2. A Bayesian is typically interested in the full posterior rather than a point or interval estimate of a particular parameter (although for simplicity in reporting results point or interval estimates are typically provided).

3. A frequentist would not use a normal approximation for hypothesis testing with a point null in a binomial experiment.

4. Even if a frequentist "rejects a null hypothesis" that does not mean they choose the alternative.

5. Bayesians will choose between hypotheses if forced to, but typically we would prefer model averaging.

6. In a regression problem many frequentists use penalized likelihood methods, e.g. lasso, ridge regression, elastic net, etc. and therefore would not be using the MLE or OLS estimators.

A Bayesian would consider the results of the experiments fixed and consider population parameters as stochasts. This in contrast to frequentist, who see the data as "just another sample in an endless stream of samples" and who see the population parameters as fixed (but unknown).

The logical Bayesian order would be: 1. define the prior distribution 2. collect data 3. use that data to update your prior distribution. After updating it is called the posterior distribution.

Mind you that a confidence interval is really different from a credible interval. A confidence interval relates to the sampling procedure. If you would take many samples and calculate a 95% confidence interval for each sample, you'd find that 95% of those intervals contain the population mean.

This is useful to for instance industrial quality departments. Those guys take many samples, and now they have the confidence that most of their estimates will be pretty close to the reality. They know that 95% of their estimates are close, but they can't say that about one specific estimate.

Compare this to rolling dice: if you roll 600 (fair) dice, your best guess is that 1/6, that is 100 dice, will roll a six. But if you someone has rolled 1 die, and asks you: - "What is the probability that this throw was a 6 ?", - the answer "Well, that is 1/6 or 16.6%" is wrong. The die shows either a 6, or some other figure. So the probability is 1, or 0.

When asked before the throw what the probability of throwing a 6 is, a Bayesian would say "1/6" (based on prior information: everybody knows that a die has 6 sides), but a Frequestist would say "No idea" because frequentism is solely based on the data, not on priors.

Likewise, if you have only 1 sample (thus 1 confidence interval), you have no way to say how likely it is that the population mean is in that interval. It is either in it, or not. The probability is either 1, or 0.

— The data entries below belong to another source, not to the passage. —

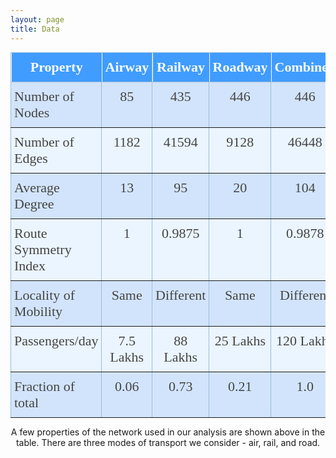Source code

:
 ```yaml
---
layout: page
title: Data
---
```


<style type="text/css">
.tg  {border-collapse:collapse;border-color:#9ABAD9;border-spacing:0;margin:0px auto;}
.tg td{background-color:#EBF5FF;border-color:#9ABAD9;border-style:solid;border-width:1px;color:#444;
  font-family:Arial, sans-serif;font-size:14px;overflow:hidden;padding:10px 5px;word-break:normal;}
.tg th{background-color:#409cff;border-color:#9ABAD9;border-style:solid;border-width:1px;color:#fff;
  font-family:Arial, sans-serif;font-size:14px;font-weight:normal;overflow:hidden;padding:10px 5px;word-break:normal;}
.tg .tg-ibxp{background-color:#D2E4FC;border-color:inherit;font-family:"Times New Roman", Times, serif !important;;font-size:22px;
  text-align:center;vertical-align:top}
.tg .tg-2tiz{border-color:inherit;font-family:"Times New Roman", Times, serif !important;;font-size:22px;text-align:left;
  vertical-align:top}
.tg .tg-sohx{border-color:inherit;font-family:"Times New Roman", Times, serif !important;;font-size:22px;font-weight:bold;
  position:-webkit-sticky;position:sticky;text-align:center;top:-1px;vertical-align:top;will-change:transform}
.tg .tg-eiv9{background-color:#D2E4FC;border-color:inherit;font-family:"Times New Roman", Times, serif !important;;font-size:22px;
  text-align:left;vertical-align:top}
.tg .tg-v76b{border-color:inherit;font-family:"Times New Roman", Times, serif !important;;font-size:22px;text-align:center;
  vertical-align:top}
</style>
<table class="tg">
<thead>
  <tr>
    <th class="tg-sohx">Property</th>
    <th class="tg-sohx">Airway</th>
    <th class="tg-sohx">Railway</th>
    <th class="tg-sohx">Roadway</th>
    <th class="tg-sohx">Combined</th>
  </tr>
</thead>
<tbody>
  <tr>
    <td class="tg-eiv9">Number of Nodes</td>
    <td class="tg-ibxp">85</td>
    <td class="tg-ibxp">435</td>
    <td class="tg-ibxp">446</td>
    <td class="tg-ibxp">446</td>
  </tr>
  <tr>
    <td class="tg-2tiz">Number of Edges</td>
    <td class="tg-v76b">1182</td>
    <td class="tg-v76b">41594</td>
    <td class="tg-v76b">9128</td>
    <td class="tg-v76b">46448</td>
  </tr>
  <tr>
    <td class="tg-eiv9">Average Degree</td>
    <td class="tg-ibxp">13</td>
    <td class="tg-ibxp">95</td>
    <td class="tg-ibxp">20</td>
    <td class="tg-ibxp">104</td>
  </tr>
  <tr>
    <td class="tg-2tiz">Route Symmetry Index</td>
    <td class="tg-v76b">1</td>
    <td class="tg-v76b">0.9875</td>
    <td class="tg-v76b">1</td>
    <td class="tg-v76b">0.9878</td>
  </tr>
  <tr>
    <td class="tg-eiv9">Locality of Mobility</td>
    <td class="tg-ibxp">Same</td>
    <td class="tg-ibxp">Different</td>
    <td class="tg-ibxp">Same</td>
    <td class="tg-ibxp">Different</td>
  </tr>
  <tr>
    <td class="tg-2tiz">Passengers/day</td>
    <td class="tg-v76b">7.5 Lakhs</td>
    <td class="tg-v76b">88 Lakhs</td>
    <td class="tg-v76b">25 Lakhs</td>
    <td class="tg-v76b">120 Lakhs</td>
  </tr>
  <tr>
    <td class="tg-eiv9">Fraction of total</td>
    <td class="tg-ibxp">0.06</td>
    <td class="tg-ibxp">0.73</td>
    <td class="tg-ibxp">0.21</td>
    <td class="tg-ibxp">1.0</td>
  </tr>
</tbody>
</table>

<p align="center">
A few properties of the network used in our analysis are shown above in the table. There are three modes of transport we consider - air, rail, and road. 
</p>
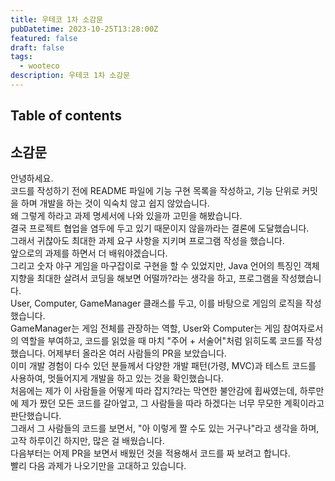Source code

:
 ```yaml
---
title: 우테코 1차 소감문
pubDatetime: 2023-10-25T13:28:00Z
featured: false
draft: false
tags:
  - wooteco
description: 우테코 1차 소감문
---
```


## Table of contents

## 소감문

안녕하세요.  
코드를 작성하기 전에 README 파일에 기능 구현 목록을 작성하고, 기능 단위로 커밋을 하며 개발을 하는 것이 익숙치 않고 쉽지 않았습니다.  
왜 그렇게 하라고 과제 명세서에 나와 있을까 고민을 해봤습니다.  
결국 프로젝트 협업을 염두에 두고 있기 때문이지 않을까라는 결론에 도달했습니다.  
그래서 귀찮아도 최대한 과제 요구 사항을 지키며 프로그램 작성을 했습니다.  
앞으로의 과제를 하면서 더 배워야겠습니다.  
그리고 숫자 야구 게임을 마구잡이로 구현을 할 수 있었지만, Java 언어의 특징인 객체 지향을 최대한 살려서 코딩을 해보면 어떨까?라는 생각을 하고, 프로그램을 작성했습니다.  
User, Computer, GameManager 클래스를 두고, 이를 바탕으로 게임의 로직을 작성했습니다.  
GameManager는 게임 전체를 관장하는 역할, User와 Computer는 게임 참여자로서의 역할을 부여하고, 코드를 읽었을 때 마치 "주어 + 서술어"처럼 읽히도록 코드를 작성했습니다.
어제부터 올라온 여러 사람들의 PR을 보았습니다.  
이미 개발 경험이 다수 있던 분들께서 다양한 개발 패턴(가령, MVC)과 테스트 코드를 사용하여, 멋들어지게 개발을 하고 있는 것을 확인했습니다.  
처음에는 제가 이 사람들을 어떻게 따라 잡지?라는 막연한 불안감에 휩싸였는데, 하루만에 제가 짰던 모든 코드를 갈아엎고, 그 사람들을 따라 하겠다는 너무 무모한 계획이라고 판단했습니다.  
그래서 그 사람들의 코드를 보면서, "아 이렇게 짤 수도 있는 거구나"라고 생각을 하며, 고작 하루이긴 하지만, 많은 걸 배웠습니다.  
다음부터는 어제 PR을 보면서 배웠던 것을 적용해서 코드를 짜 보려고 합니다.  
빨리 다음 과제가 나오기만을 고대하고 있습니다.

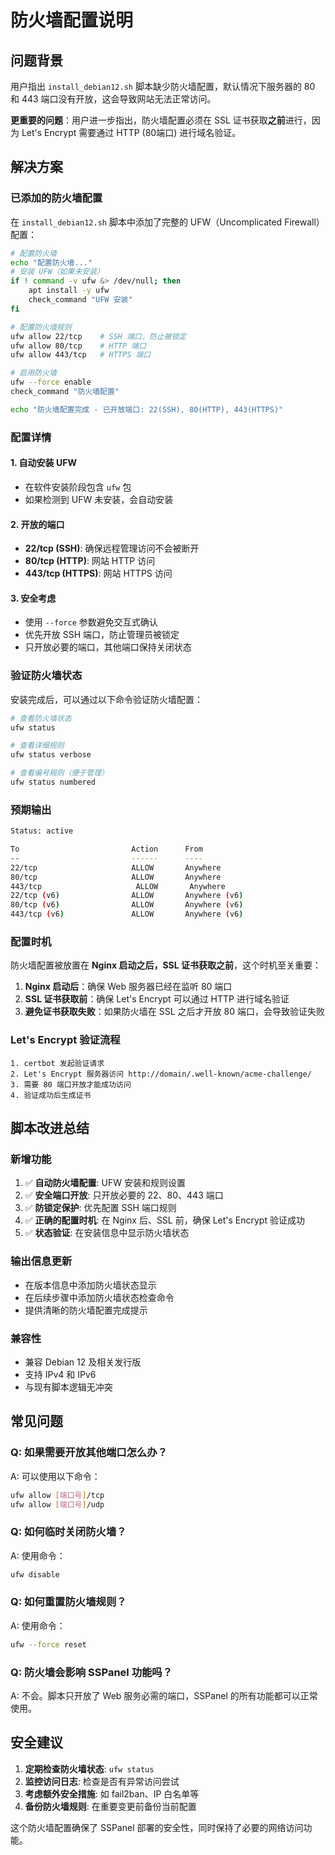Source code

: # 防火墙配置说明

## 问题背景

用户指出 `install_debian12.sh` 脚本缺少防火墙配置，默认情况下服务器的 80 和 443 端口没有开放，这会导致网站无法正常访问。

**更重要的问题**：用户进一步指出，防火墙配置必须在 SSL 证书获取**之前**进行，因为 Let's Encrypt 需要通过 HTTP (80端口) 进行域名验证。

## 解决方案

### 已添加的防火墙配置

在 `install_debian12.sh` 脚本中添加了完整的 UFW（Uncomplicated Firewall）配置：

```bash
# 配置防火墙
echo "配置防火墙..."
# 安装 UFW（如果未安装）
if ! command -v ufw &> /dev/null; then
    apt install -y ufw
    check_command "UFW 安装"
fi

# 配置防火墙规则
ufw allow 22/tcp    # SSH 端口，防止被锁定
ufw allow 80/tcp    # HTTP 端口
ufw allow 443/tcp   # HTTPS 端口

# 启用防火墙
ufw --force enable
check_command "防火墙配置"

echo "防火墙配置完成 - 已开放端口: 22(SSH), 80(HTTP), 443(HTTPS)"
```

### 配置详情

#### 1. **自动安装 UFW**
- 在软件安装阶段包含 `ufw` 包
- 如果检测到 UFW 未安装，会自动安装

#### 2. **开放的端口**
- **22/tcp (SSH)**: 确保远程管理访问不会被断开
- **80/tcp (HTTP)**: 网站 HTTP 访问
- **443/tcp (HTTPS)**: 网站 HTTPS 访问

#### 3. **安全考虑**
- 使用 `--force` 参数避免交互式确认
- 优先开放 SSH 端口，防止管理员被锁定
- 只开放必要的端口，其他端口保持关闭状态

### 验证防火墙状态

安装完成后，可以通过以下命令验证防火墙配置：

```bash
# 查看防火墙状态
ufw status

# 查看详细规则
ufw status verbose

# 查看编号规则（便于管理）
ufw status numbered
```

### 预期输出

```bash
Status: active

To                         Action      From
--                         ------      ----
22/tcp                     ALLOW       Anywhere
80/tcp                     ALLOW       Anywhere
443/tcp                     ALLOW       Anywhere
22/tcp (v6)                ALLOW       Anywhere (v6)
80/tcp (v6)                ALLOW       Anywhere (v6)
443/tcp (v6)               ALLOW       Anywhere (v6)
```

### 配置时机

防火墙配置被放置在 **Nginx 启动之后，SSL 证书获取之前**，这个时机至关重要：

1. **Nginx 启动后**：确保 Web 服务器已经在监听 80 端口
2. **SSL 证书获取前**：确保 Let's Encrypt 可以通过 HTTP 进行域名验证
3. **避免证书获取失败**：如果防火墙在 SSL 之后才开放 80 端口，会导致验证失败

### Let's Encrypt 验证流程
```
1. certbot 发起验证请求
2. Let's Encrypt 服务器访问 http://domain/.well-known/acme-challenge/
3. 需要 80 端口开放才能成功访问
4. 验证成功后生成证书
```

## 脚本改进总结

### 新增功能
1. ✅ **自动防火墙配置**: UFW 安装和规则设置
2. ✅ **安全端口开放**: 只开放必要的 22、80、443 端口
3. ✅ **防锁定保护**: 优先配置 SSH 端口规则
4. ✅ **正确的配置时机**: 在 Nginx 后、SSL 前，确保 Let's Encrypt 验证成功
5. ✅ **状态验证**: 在安装信息中显示防火墙状态

### 输出信息更新
- 在版本信息中添加防火墙状态显示
- 在后续步骤中添加防火墙状态检查命令
- 提供清晰的防火墙配置完成提示

### 兼容性
- 兼容 Debian 12 及相关发行版
- 支持 IPv4 和 IPv6
- 与现有脚本逻辑无冲突

## 常见问题

### Q: 如果需要开放其他端口怎么办？
A: 可以使用以下命令：
```bash
ufw allow [端口号]/tcp
ufw allow [端口号]/udp
```

### Q: 如何临时关闭防火墙？
A: 使用命令：
```bash
ufw disable
```

### Q: 如何重置防火墙规则？
A: 使用命令：
```bash
ufw --force reset
```

### Q: 防火墙会影响 SSPanel 功能吗？
A: 不会。脚本只开放了 Web 服务必需的端口，SSPanel 的所有功能都可以正常使用。

## 安全建议

1. **定期检查防火墙状态**: `ufw status`
2. **监控访问日志**: 检查是否有异常访问尝试
3. **考虑额外安全措施**: 如 fail2ban、IP 白名单等
4. **备份防火墙规则**: 在重要变更前备份当前配置

这个防火墙配置确保了 SSPanel 部署的安全性，同时保持了必要的网络访问功能。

If a frequentist rejects H0, this means that P(data|H0) is smaller than some threshold. He says "It is very unlikely to find these sort of data if H0 were true, therefore I assume that H0 is not true, thus H1 must be true". Therefore, in this framework, H0 and H1 must be mutually exclusive and cover all possibilities.

As far as I understand, some frequentist say that if H0 is rejected, this does not imply that H1 is formally accepted; others say that rejecting the one equals accepting the other.

Hypothesis testing in a Bayesian method is slightly different. The method is to see how good the data are predicted by Hypothesis A, or B, or C (no need to limit this to 2 hypotheses). The researcher could say: "Hypothesis A explains the data 3 x better than Hypothesis B and 50 times better than Hypothesis C".